Unlike traditional treatments that target tumor cells, immune checkpoint inhibitors block certain proteins made by T cells and some cancer cells that prevent the immune system's T cells from killing cancer cells. Blocking these inhibitors unleashes T cells, freeing the body's immune system to attack and destroy cancer cells.


Also different from many early-stage prostate cancers that need normal levels of testosterone to grow, mCRPC continues to grow even when the amount of testosterone in the body is reduced to castration levels. While the 5-year survival rate for early stages of prostate cancer is almost 100 percent, the 5-year survival rate for prostate cancer spread to distant parts of the body is about 30 percent.


Thus far, best-case treatment scenarios with checkpoint inhibitors have been tied to malignancies with high tumor burden, such as melanoma and lung cancer. These cancers also have high levels of underlying gene mutations that lead to the production of mutant proteins, or neoantigens, that can be recognized by the immune system. Prostate cancers tend to have low mutation rates and fewer neoantigens present, thus generally resulting in poor responses to checkpoint inhibitors, as witnessed in two previous phase III trials.


That said, researchers in the previous immune checkpoint inhibitor trials observed that a small subset of patients with mCRPC experienced durable clinical benefit. These results, hinting of a possible positive response of checkpoint inhibitors for some late-stage prostate patients, spurred the launching of a phase II trial. It consisted of a collaboration with MD Anderson's immunotherapy platform, which analyzes tumor samples before, during, and after treatment, to understand how drugs work for some patients and not for others.


From January 2015 to May 2018, some 30 patients with mCRPC were enrolled in the trial, with 29 patients receiving at least a single dose of ipilimumab. Median follow-up from administration of the first dose was 45.5 months.


Across all patients, median progression-free survival (PFS), according to radiographic imaging, was 3 months; median overall survival stood at 24.3 months. Eight patients developed grade 3 toxicities attributed to treatment, the most common being dermatitis and diarrhea. No grade 4 or 5 toxicities were observed.


Two distinct groups of patients were identified, "favorable" and "unfavorable," based on radiographic and/or clinical PFS. Nine patients were listed as "favorable," with PFS greater than 6 months and overall survival greater than 1 year. The "unfavorable" cohort of 18 patients experienced PFS less than 6 months and overall survival less than a year.


What's more, six of the nine patients in the "favorable" cohort were still alive at the time of analysis, with survival ranging from 33 to 54 months following treatment. All 10 patients in the "unfavorable" group succumbed to their disease, with survival ranging from 0.6 to 10.3 months.

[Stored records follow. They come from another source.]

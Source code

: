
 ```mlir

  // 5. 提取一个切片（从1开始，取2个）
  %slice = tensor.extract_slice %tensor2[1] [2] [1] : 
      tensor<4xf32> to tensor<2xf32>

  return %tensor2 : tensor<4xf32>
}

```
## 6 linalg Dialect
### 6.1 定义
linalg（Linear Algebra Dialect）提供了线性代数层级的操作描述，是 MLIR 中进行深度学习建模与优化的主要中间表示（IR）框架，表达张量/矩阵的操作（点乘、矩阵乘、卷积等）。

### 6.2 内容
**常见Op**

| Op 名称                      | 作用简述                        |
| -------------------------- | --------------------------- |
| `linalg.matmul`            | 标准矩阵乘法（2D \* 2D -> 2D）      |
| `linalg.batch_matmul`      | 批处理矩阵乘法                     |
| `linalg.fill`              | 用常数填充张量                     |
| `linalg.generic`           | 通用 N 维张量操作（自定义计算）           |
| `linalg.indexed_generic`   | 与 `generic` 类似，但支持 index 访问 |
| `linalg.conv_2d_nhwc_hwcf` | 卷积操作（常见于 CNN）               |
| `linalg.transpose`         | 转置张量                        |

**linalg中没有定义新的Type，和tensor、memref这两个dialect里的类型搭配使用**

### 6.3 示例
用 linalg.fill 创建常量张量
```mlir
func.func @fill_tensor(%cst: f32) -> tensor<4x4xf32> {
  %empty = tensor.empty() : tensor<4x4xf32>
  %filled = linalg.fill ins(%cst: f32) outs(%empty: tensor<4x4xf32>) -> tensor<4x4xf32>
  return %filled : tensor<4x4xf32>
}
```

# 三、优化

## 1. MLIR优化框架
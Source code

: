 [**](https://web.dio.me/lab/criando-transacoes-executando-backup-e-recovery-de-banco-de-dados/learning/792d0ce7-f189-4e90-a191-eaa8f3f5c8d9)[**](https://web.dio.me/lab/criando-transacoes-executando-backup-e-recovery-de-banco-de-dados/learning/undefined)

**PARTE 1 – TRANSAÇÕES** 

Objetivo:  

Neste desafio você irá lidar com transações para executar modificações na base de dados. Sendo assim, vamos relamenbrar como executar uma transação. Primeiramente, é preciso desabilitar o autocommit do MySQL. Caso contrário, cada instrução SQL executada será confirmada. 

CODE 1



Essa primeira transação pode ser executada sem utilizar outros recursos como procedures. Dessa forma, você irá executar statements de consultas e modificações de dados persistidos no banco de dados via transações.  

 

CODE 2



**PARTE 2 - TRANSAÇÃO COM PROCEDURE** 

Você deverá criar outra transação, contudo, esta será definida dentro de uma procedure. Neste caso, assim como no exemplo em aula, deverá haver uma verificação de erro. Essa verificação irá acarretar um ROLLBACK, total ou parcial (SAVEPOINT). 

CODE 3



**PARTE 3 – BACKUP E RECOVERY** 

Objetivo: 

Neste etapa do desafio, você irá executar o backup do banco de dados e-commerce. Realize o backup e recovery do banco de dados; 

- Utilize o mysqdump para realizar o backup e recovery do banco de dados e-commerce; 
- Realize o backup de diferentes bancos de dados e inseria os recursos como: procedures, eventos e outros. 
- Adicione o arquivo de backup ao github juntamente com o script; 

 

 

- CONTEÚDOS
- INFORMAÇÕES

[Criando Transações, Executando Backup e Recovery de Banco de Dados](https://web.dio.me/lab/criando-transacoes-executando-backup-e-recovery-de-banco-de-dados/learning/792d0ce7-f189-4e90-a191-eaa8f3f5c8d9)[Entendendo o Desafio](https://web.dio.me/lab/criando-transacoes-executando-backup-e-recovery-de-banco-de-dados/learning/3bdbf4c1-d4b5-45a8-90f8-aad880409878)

The research team also compared pretreatment tumor tissues and peripheral T cells from the two cohorts. Samples from the "favorable" group revealed a distinct biomarker signature that included a higher density of cytotoxic and memory T cells, as well as increased expression of interferon-gamma signaling. Further, the researchers showed that T cells isolated from patients in the "favorable" cohort were capable of recognizing and responding to neoantigens present in their tumor, whereas T cells from patients in the "unfavorable" group did not appear to have the same responses.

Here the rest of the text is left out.